(To do): Each entry needs to be repeated exactly, with nothing added or removed.

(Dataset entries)

|---|

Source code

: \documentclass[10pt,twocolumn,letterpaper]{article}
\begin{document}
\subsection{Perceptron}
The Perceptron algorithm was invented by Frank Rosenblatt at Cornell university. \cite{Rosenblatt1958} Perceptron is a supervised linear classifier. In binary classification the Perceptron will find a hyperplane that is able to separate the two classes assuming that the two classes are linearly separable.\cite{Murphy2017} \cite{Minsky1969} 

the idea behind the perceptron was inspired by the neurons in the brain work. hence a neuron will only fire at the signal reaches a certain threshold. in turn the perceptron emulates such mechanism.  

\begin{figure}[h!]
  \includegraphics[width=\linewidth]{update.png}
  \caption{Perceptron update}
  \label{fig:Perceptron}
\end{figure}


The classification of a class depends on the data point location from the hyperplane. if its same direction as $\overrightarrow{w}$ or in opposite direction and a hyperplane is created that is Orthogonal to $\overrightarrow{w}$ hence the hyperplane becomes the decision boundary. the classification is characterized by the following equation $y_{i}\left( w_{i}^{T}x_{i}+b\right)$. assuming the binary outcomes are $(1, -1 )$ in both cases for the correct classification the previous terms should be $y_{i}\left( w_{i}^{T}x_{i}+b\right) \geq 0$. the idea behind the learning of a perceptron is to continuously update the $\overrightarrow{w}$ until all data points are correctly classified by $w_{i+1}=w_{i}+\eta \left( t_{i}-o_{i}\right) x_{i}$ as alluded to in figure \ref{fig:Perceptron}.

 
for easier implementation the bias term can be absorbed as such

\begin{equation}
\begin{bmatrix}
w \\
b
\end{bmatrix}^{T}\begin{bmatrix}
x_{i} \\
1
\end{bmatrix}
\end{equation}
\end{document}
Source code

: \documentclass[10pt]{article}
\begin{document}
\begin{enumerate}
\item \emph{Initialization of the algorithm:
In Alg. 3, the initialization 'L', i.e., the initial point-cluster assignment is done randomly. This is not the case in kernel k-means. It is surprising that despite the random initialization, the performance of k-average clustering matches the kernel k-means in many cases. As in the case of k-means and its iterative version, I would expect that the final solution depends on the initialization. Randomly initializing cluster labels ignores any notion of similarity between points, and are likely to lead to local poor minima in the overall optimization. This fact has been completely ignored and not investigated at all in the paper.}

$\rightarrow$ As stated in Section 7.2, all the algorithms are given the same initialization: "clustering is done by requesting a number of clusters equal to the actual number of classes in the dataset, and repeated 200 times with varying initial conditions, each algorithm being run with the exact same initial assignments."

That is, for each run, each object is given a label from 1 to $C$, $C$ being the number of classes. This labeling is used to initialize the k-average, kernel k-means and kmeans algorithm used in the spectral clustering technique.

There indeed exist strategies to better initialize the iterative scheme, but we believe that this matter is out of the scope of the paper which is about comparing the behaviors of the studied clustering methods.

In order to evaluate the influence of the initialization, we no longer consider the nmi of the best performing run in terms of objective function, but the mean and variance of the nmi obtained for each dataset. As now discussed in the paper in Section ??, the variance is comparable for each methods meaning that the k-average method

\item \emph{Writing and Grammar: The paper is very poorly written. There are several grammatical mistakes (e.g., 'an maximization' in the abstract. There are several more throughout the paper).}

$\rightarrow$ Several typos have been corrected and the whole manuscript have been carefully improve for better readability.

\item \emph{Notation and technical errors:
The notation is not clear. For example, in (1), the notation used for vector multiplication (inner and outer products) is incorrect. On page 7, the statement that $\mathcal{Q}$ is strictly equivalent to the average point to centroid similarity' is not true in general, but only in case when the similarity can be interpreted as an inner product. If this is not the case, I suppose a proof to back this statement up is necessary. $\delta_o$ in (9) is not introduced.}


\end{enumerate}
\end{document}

|---|

(Solution for this exercise):
Source code

: \documentclass[10pt,twocolumn,letterpaper]{article}
\begin{document}
\subsection{Perceptron}
The Perceptron algorithm was invented by Frank Rosenblatt at Cornell university. \cite{Rosenblatt1958} Perceptron is a supervised linear classifier. In binary classification the Perceptron will find a hyperplane that is able to separate the two classes assuming that the two classes are linearly separable.\cite{Murphy2017} \cite{Minsky1969} 

the idea behind the perceptron was inspired by the neurons in the brain work. hence a neuron will only fire at the signal reaches a certain threshold. in turn the perceptron emulates such mechanism.  

\begin{figure}[h!]
  \includegraphics[width=\linewidth]{update.png}
  \caption{Perceptron update}
  \label{fig:Perceptron}
\end{figure}


The classification of a class depends on the data point location from the hyperplane. if its same direction as $\overrightarrow{w}$ or in opposite direction and a hyperplane is created that is Orthogonal to $\overrightarrow{w}$ hence the hyperplane becomes the decision boundary. the classification is characterized by the following equation $y_{i}\left( w_{i}^{T}x_{i}+b\right)$. assuming the binary outcomes are $(1, -1 )$ in both cases for the correct classification the previous terms should be $y_{i}\left( w_{i}^{T}x_{i}+b\right) \geq 0$. the idea behind the learning of a perceptron is to continuously update the $\overrightarrow{w}$ until all data points are correctly classified by $w_{i+1}=w_{i}+\eta \left( t_{i}-o_{i}\right) x_{i}$ as alluded to in figure \ref{fig:Perceptron}.

 
for easier implementation the bias term can be absorbed as such

\begin{equation}
\begin{bmatrix}
w \\
b
\end{bmatrix}^{T}\begin{bmatrix}
x_{i} \\
1
\end{bmatrix}
\end{equation}
\end{document}
Source code

: \documentclass[10pt]{article}
\begin{document}
\begin{enumerate}
\item \emph{Initialization of the algorithm:
In Alg. 3, the initialization 'L', i.e., the initial point-cluster assignment is done randomly. This is not the case in kernel k-means. It is surprising that despite the random initialization, the performance of k-average clustering matches the kernel k-means in many cases. As in the case of k-means and its iterative version, I would expect that the final solution depends on the initialization. Randomly initializing cluster labels ignores any notion of similarity between points, and are likely to lead to local poor minima in the overall optimization. This fact has been completely ignored and not investigated at all in the paper.}

$\rightarrow$ As stated in Section 7.2, all the algorithms are given the same initialization: "clustering is done by requesting a number of clusters equal to the actual number of classes in the dataset, and repeated 200 times with varying initial conditions, each algorithm being run with the exact same initial assignments."

That is, for each run, each object is given a label from 1 to $C$, $C$ being the number of classes. This labeling is used to initialize the k-average, kernel k-means and kmeans algorithm used in the spectral clustering technique.

There indeed exist strategies to better initialize the iterative scheme, but we believe that this matter is out of the scope of the paper which is about comparing the behaviors of the studied clustering methods.

In order to evaluate the influence of the initialization, we no longer consider the nmi of the best performing run in terms of objective function, but the mean and variance of the nmi obtained for each dataset. As now discussed in the paper in Section ??, the variance is comparable for each methods meaning that the k-average method

\item \emph{Writing and Grammar: The paper is very poorly written. There are several grammatical mistakes (e.g., 'an maximization' in the abstract. There are several more throughout the paper).}

$\rightarrow$ Several typos have been corrected and the whole manuscript have been carefully improve for better readability.

\item \emph{Notation and technical errors:
The notation is not clear. For example, in (1), the notation used for vector multiplication (inner and outer products) is incorrect. On page 7, the statement that $\mathcal{Q}$ is strictly equivalent to the average point to centroid similarity' is not true in general, but only in case when the similarity can be interpreted as an inner product. If this is not the case, I suppose a proof to back this statement up is necessary. $\delta_o$ in (9) is not introduced.}


\end{enumerate}
\end{document}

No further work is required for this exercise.